→ **WORK ITEM**
Scan the records below. Copy every line in which the word "template" appears.

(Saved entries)

== Segment start ==

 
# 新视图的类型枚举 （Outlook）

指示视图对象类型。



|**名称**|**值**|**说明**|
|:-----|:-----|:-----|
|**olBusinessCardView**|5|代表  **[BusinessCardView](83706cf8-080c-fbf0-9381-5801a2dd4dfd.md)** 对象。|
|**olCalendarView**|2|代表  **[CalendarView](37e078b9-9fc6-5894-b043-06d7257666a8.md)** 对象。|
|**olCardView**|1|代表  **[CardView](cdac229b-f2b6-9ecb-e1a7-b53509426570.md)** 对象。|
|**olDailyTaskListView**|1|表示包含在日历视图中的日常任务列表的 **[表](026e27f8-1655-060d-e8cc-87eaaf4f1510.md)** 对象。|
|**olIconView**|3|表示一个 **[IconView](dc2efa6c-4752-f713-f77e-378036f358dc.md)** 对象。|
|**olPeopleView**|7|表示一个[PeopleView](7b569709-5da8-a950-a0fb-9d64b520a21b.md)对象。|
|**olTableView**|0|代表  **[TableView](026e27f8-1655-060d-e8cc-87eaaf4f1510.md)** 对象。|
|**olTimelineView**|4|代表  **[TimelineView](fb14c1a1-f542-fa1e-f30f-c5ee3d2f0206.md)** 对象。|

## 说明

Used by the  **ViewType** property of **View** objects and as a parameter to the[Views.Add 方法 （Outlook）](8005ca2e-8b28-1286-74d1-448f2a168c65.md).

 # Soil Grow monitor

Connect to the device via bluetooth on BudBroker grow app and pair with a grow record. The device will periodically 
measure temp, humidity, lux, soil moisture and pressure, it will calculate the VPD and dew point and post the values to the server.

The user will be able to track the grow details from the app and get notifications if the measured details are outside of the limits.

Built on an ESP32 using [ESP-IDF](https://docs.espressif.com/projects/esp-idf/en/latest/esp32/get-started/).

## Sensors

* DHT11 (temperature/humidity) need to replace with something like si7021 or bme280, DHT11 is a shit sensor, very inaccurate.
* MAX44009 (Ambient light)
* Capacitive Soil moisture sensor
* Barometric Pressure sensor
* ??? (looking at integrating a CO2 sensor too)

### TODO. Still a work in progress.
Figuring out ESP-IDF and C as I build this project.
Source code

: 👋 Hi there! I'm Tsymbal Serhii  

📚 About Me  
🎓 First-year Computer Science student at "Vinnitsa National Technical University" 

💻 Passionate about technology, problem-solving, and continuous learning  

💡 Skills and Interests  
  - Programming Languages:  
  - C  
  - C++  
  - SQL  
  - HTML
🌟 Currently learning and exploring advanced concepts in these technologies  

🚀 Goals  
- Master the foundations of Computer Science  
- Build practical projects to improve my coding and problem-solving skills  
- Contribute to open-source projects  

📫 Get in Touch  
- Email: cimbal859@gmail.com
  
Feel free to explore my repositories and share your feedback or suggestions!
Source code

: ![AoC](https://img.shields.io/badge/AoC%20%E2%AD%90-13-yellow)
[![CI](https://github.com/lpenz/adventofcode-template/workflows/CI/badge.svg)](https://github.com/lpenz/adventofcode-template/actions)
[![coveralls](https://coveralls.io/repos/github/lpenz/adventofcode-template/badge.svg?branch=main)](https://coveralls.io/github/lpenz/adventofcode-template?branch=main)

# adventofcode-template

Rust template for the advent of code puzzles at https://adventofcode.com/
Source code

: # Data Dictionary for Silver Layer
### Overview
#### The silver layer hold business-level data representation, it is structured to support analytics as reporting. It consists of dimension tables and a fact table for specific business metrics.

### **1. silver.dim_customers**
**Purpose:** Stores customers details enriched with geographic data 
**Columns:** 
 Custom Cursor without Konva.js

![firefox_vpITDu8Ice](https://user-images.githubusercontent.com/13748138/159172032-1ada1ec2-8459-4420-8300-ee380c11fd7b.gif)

== Segment end ==

→ **EXERCISE RESPONSE**
[![CI](https://github.com/lpenz/adventofcode-template/workflows/CI/badge.svg)](https://github.com/lpenz/adventofcode-template/actions)
[![coveralls](https://coveralls.io/repos/github/lpenz/adventofcode-template/badge.svg?branch=main)](https://coveralls.io/github/lpenz/adventofcode-template?branch=main)
# adventofcode-template
Rust template for the advent of code puzzles at https://adventofcode.com/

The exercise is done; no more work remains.